Blog | 2. November 2023

Nachhaltige Beschaffung im Lebensmitteleinzelhandel

Gegenüberstellung des Transports und der gesamten Wertschöpfungskette im Hinblick auf soziale und ökologische Auswirkungen

Nachhaltigkeit ist heute mehr als nur ein Schlagwort und erfordert branchenübergreifend von allen Beteiligten in der Supply Chain besondere Berücksichtigung. ESG-(Environmental, Social und Governance) Strategien und neue Gesetze fördern ökologisch und ethisch nachhaltigere Lieferketten, indem sie beispielsweise Berichte über CO2-Emissionen oder Arbeitsbedingungen und entsprechende Maßnahmen vorschreiben. Gleichzeitig spielen sowohl ökologische als auch ethische Auswirkungen eine wichtige Rolle für Kaufentscheidungen von Verbrauchenden.

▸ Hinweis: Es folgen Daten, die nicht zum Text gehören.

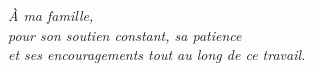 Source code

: \vspace*{\fill}
\begin{flushright}
\large\itshape
À ma famille,\\[4pt]
pour son soutien constant, sa patience\\
et ses encouragements tout au long de ce travail.
\end{flushright}
\vspace*{\fill}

Gerade im Lebensmitteleinzelhandel bestehen seitens Konsumierenden oft hohe Ansprüche an Nachhaltigkeit – die meisten Menschen streben an, die Umweltauswirkungen ihres Einkaufverhaltens zu minimieren.In einer 2023 durchgeführten globalen Studie hielten 71 % der Verbrauchenden es für sehr wichtig,2 dass Lebensmittelmarken sich zu Nachhaltigkeitsinitiativen verpflichten. Da die Lieferkette rund 90 % der Treibhausgasemissionen von Konsumgüterunternehmen verursacht, besteht gerade hier ein erheblicher Druck zur Reduzierung des CO2-Fußabdrucks.3

Transport – ein kleiner Anteil der Gesamtemissionen, aber ein wichtiger Hebel für Einzelhändler

Es wird häufig angenommen, dass Verarbeitungs- und Logistikprozesse wie Lagerung, Verpackung und vor allem Transport die meisten Emissionen in der Lieferkette verursachen. Tatsächlich entstehen für viele Lebensmittel dadurch jedoch weniger als 10 % der gesamten Treibhausgasemissionen – bei einigen Produkten, wie z. B. Rindfleisch, liegt dieser Anteil sogar unter 1 %.4 Die weitaus größeren Faktoren hängen meist mit der Produktion zusammen: Landwirtschaft, Flächennutzung und, im Falle von tierischen Produkten, Futtermittel für die Viehbestände.

Ein Grund für den vergleichsweise geringen Anteil des Transports an den gesamten Treibhausgasemissionen solcher Produkte ist, dass nur sehr wenige Lebensmittel per Luftfracht transportiert werden. Denn diese verursacht im Vergleich zur Seefracht, neben höheren Kosten, 50-mal mehr CO2-äquivalente Emissionen pro Tonnenkilometer. Wie in einer globalen Studie zum Lebensmitteltransport erkannt wurde, sind nur 0,16 % der Kilometer im Transport von Lebensmitteln auf Luftfracht zurückzuführen. Auf den Schienenverkehr entfallen etwa 10 % der Transportkilometer für Lebensmittel, auf den Straßenverkehr etwa 30 % und auf den Schiffsverkehr die übrigen 60 %.5

Da Einzelhandelsunternehmen meist nur geringen Einfluss auf die vorgelagerten Prozesse in Produktion und Logistik haben, kann für sie der Transport dennoch ein wichtiger Hebel sein, um nachhaltiger zu werden. In einem ersten Schritt sollte hierzu Transparenz geschaffen und die Emissionsausgangslage definiert werden. Darauf aufbauend können Maßnahmen zur Emissionsreduzierung identifiziert werden, wie z. B. die Umstellung auf intermodale Transporte und die Nutzung alternativer Antriebe für den Straßengüterverkehr, z.B. mit Elektro- oder Wasserstoff-Lkw.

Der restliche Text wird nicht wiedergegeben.